O veto, registrado na publicação do VET 50/2025 no Diário Oficial da União, traz discussões sobre a realocação dos trabalhadores do setor elétrico, especialmente aqueles que não podem ser absorvidos pelas novas empresas após as privatizações. A proposta sugeria que o aproveitamento ocorresse em outras empresas públicas ou de economia mista, fazendo alterações na Lei 12.783, de 2013, que regulamenta as concessões de serviços de energia elétrica à iniciativa privada.
Argumentos do Executivo Contra o Projeto
Ao justificar o veto, o Executivo apresentou diversos argumentos que apontam para a inconstitucionalidade da proposta e sua contrariedade ao interesse público. Um dos principais pontos levantados é o potencial aumento de despesas com pessoal, sem que houvesse uma estimativa de impacto orçamentário e financeiro adequada. Além disso, a proposta não se mostrava compatível com a Lei Orçamentária Anual de 2025, nem com o Plano Plurianual 2024-2027, o que levanta preocupações sobre a sustentabilidade fiscal do governo.

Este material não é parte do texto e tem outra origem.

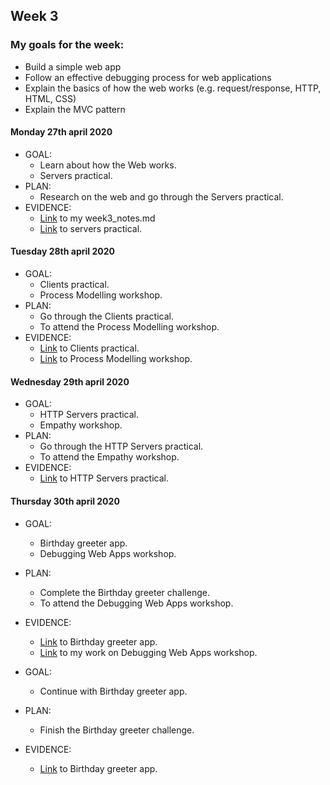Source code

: ## Week 3

### My goals for the week:

* Build a simple web app
* Follow an effective debugging process for web applications
* Explain the basics of how the web works (e.g. request/response, HTTP, HTML, CSS)
* Explain the MVC pattern


#### Monday 27th april 2020

* GOAL: 
   * Learn about how the Web works.
   * Servers practical.
* PLAN:
   * Research on the web and go through the Servers practical.
* EVIDENCE:
   * [Link](https://github.com/mbrad26/MyLearningTracker/blob/master/notes_to_self/week3_notes.md) to my week3_notes.md
   * [Link](https://github.com/mbrad26/tdd-practicals/tree/master/servers) to servers practical.

#### Tuesday 28th april 2020

* GOAL: 
   * Clients practical.
   * Process Modelling workshop.
* PLAN:
   * Go through the Clients practical.
   * To attend the Process Modelling workshop.
* EVIDENCE:
   * [Link](https://github.com/mbrad26/tdd-practicals/tree/master/clients) to Clients practical.
   * [Link](https://github.com/mbrad26/process-modelling-workshop) to Process Modelling workshop.

#### Wednesday 29th april 2020

* GOAL: 
   * HTTP Servers practical.
   * Empathy workshop.
* PLAN:
   * Go through the HTTP Servers practical.
   * To attend the Empathy workshop.
* EVIDENCE:
   * [Link](https://github.com/mbrad26/tdd-practicals/tree/master/http-servers) to HTTP Servers practical. 

#### Thursday 30th april 2020

* GOAL: 
   * Birthday greeter app.
   * Debugging Web Apps workshop.
* PLAN:
   * Complete the Birthday greeter challenge.
   * To attend the Debugging Web Apps workshop.
* EVIDENCE:
   * [Link](https://github.com/mbrad26/tdd-practicals/tree/master/birthday) to Birthday greeter app. 
   * [Link](https://github.com/mbrad26/skills-workshops/tree/master/week-3/debugging_2) to my work on Debugging Web Apps workshop.

* GOAL: 
   * Continue with Birthday greeter app.
* PLAN:
   * Finish the Birthday greeter challenge.
* EVIDENCE:
   * [Link](https://github.com/mbrad26/tdd-practicals/tree/master/birthday) to Birthday greeter app.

Outro ponto crítico citado diz respeito aos limites de despesa primária do Poder Executivo federal. Esses limites servem para evitar que o governo ultrapasse seu teto de gastos, um mecanismo necessário para garantir a saúde financeira das contas públicas. A proposta poderia ainda interferir na meta de resultado primário, que define se o governo planeja gastar menos, igual ou mais do que arrecada.
Consequências Potenciais do Veto
Um aspecto que preocupa especialistas é a possibilidade de a proposta permitir a realocação de empregados públicos em posições que não correspondem às suas carreiras originais, o que poderia desestabilizar a estrutura das empresas públicas e prejudicar os trabalhadores envolvidos. Essa questão levanta um debate mais amplo sobre a necessidade de garantir a proteção dos direitos laborais, especialmente em um contexto de mudanças significativas no setor elétrico brasileiro.

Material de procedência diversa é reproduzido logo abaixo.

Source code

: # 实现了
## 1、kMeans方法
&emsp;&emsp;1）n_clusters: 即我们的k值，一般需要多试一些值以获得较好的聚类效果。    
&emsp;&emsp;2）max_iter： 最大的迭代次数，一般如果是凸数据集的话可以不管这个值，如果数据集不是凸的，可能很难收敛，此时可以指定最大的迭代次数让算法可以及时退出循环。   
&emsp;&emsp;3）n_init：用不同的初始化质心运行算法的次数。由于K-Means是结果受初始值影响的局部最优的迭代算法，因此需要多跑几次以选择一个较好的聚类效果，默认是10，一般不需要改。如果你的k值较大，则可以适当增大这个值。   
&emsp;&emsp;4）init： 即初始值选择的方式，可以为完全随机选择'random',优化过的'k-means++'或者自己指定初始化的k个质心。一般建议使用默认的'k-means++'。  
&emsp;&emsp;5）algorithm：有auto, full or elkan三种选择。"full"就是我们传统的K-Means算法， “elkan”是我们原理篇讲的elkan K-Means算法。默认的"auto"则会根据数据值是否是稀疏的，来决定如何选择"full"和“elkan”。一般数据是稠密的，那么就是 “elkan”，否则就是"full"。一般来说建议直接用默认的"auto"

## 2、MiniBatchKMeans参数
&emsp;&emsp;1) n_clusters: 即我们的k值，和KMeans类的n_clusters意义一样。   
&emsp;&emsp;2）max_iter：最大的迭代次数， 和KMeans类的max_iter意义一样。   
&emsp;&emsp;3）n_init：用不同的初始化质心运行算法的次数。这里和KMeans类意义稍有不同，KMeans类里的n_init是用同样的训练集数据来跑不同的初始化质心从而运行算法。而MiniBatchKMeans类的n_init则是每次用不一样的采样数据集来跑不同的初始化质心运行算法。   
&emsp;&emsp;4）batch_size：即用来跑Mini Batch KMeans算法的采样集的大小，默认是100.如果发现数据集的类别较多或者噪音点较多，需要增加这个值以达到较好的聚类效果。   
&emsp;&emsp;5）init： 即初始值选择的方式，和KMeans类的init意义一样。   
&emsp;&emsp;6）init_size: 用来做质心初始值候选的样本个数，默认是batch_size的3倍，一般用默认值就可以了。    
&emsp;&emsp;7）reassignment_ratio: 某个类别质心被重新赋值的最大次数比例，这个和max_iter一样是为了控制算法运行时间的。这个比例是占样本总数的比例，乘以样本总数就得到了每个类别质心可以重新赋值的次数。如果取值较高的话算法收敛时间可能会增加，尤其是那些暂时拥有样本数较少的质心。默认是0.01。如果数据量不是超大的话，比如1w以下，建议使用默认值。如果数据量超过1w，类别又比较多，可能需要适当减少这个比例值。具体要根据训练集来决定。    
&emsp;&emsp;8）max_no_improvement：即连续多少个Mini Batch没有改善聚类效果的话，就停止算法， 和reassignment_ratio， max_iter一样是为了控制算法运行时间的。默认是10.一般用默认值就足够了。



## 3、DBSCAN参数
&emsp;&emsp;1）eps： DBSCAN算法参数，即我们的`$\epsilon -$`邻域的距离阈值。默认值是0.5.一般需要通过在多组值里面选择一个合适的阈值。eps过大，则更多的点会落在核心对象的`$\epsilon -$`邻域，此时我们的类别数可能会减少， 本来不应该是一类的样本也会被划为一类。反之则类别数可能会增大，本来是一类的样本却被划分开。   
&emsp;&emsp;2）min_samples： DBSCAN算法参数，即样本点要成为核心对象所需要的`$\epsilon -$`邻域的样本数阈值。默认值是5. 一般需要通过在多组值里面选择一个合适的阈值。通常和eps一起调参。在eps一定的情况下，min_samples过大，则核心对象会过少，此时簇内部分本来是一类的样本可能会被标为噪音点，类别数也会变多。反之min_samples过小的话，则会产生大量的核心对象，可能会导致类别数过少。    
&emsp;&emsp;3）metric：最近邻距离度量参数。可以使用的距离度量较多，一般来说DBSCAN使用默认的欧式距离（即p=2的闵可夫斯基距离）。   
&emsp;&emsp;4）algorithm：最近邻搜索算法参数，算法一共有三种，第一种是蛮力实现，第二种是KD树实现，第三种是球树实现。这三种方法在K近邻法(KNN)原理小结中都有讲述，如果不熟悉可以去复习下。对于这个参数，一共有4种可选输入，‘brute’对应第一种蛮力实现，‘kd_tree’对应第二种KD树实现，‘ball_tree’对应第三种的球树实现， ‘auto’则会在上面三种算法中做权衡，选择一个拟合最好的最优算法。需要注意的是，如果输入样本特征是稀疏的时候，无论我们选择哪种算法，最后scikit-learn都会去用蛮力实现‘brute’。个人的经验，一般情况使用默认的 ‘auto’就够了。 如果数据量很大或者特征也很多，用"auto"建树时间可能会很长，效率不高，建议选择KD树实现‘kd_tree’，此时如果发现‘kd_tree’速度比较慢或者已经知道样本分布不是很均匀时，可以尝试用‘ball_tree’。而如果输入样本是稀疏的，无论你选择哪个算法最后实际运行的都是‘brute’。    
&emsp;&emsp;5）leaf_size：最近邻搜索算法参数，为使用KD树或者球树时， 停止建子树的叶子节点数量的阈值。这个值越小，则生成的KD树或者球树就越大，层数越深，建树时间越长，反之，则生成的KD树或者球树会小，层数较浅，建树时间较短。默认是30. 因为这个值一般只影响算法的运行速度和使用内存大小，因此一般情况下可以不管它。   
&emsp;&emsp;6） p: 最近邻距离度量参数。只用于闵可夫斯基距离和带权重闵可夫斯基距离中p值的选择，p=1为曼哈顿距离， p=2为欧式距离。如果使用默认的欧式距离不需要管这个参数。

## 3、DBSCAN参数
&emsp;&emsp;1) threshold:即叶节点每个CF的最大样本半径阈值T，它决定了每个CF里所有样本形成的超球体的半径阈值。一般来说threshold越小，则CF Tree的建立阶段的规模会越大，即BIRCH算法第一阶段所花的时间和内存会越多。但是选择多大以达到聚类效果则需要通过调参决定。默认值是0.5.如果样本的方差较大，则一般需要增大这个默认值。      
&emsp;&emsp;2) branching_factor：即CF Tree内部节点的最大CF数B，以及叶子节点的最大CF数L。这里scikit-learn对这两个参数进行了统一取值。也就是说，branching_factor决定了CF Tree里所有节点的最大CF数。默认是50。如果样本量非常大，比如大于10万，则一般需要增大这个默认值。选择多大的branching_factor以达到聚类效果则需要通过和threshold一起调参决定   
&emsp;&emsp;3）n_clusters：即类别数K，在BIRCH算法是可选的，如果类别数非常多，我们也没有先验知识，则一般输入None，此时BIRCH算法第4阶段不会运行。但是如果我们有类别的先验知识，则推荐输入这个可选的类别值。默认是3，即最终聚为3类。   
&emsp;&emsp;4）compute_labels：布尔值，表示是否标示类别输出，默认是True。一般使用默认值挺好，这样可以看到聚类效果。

Agora, o Congresso Nacional deve se reunir em uma sessão conjunta, cujo a data ainda precisa ser definida, para deliberar sobre a possibilidade de manter ou rejeitar o veto. Essa decisão poderá ter um impacto substancial sobre o futuro dos trabalhadores afetados e sobre a política de privatizações e realocação no Brasil.
O cenário está em constante evolução, e a expectativa é de que o debate sobre essa questão repercuta entre os parlamentares e a sociedade civil, uma vez que o tema da privatização e seus efeitos sobre o mercado de trabalho permanecem em alta na agenda política do país.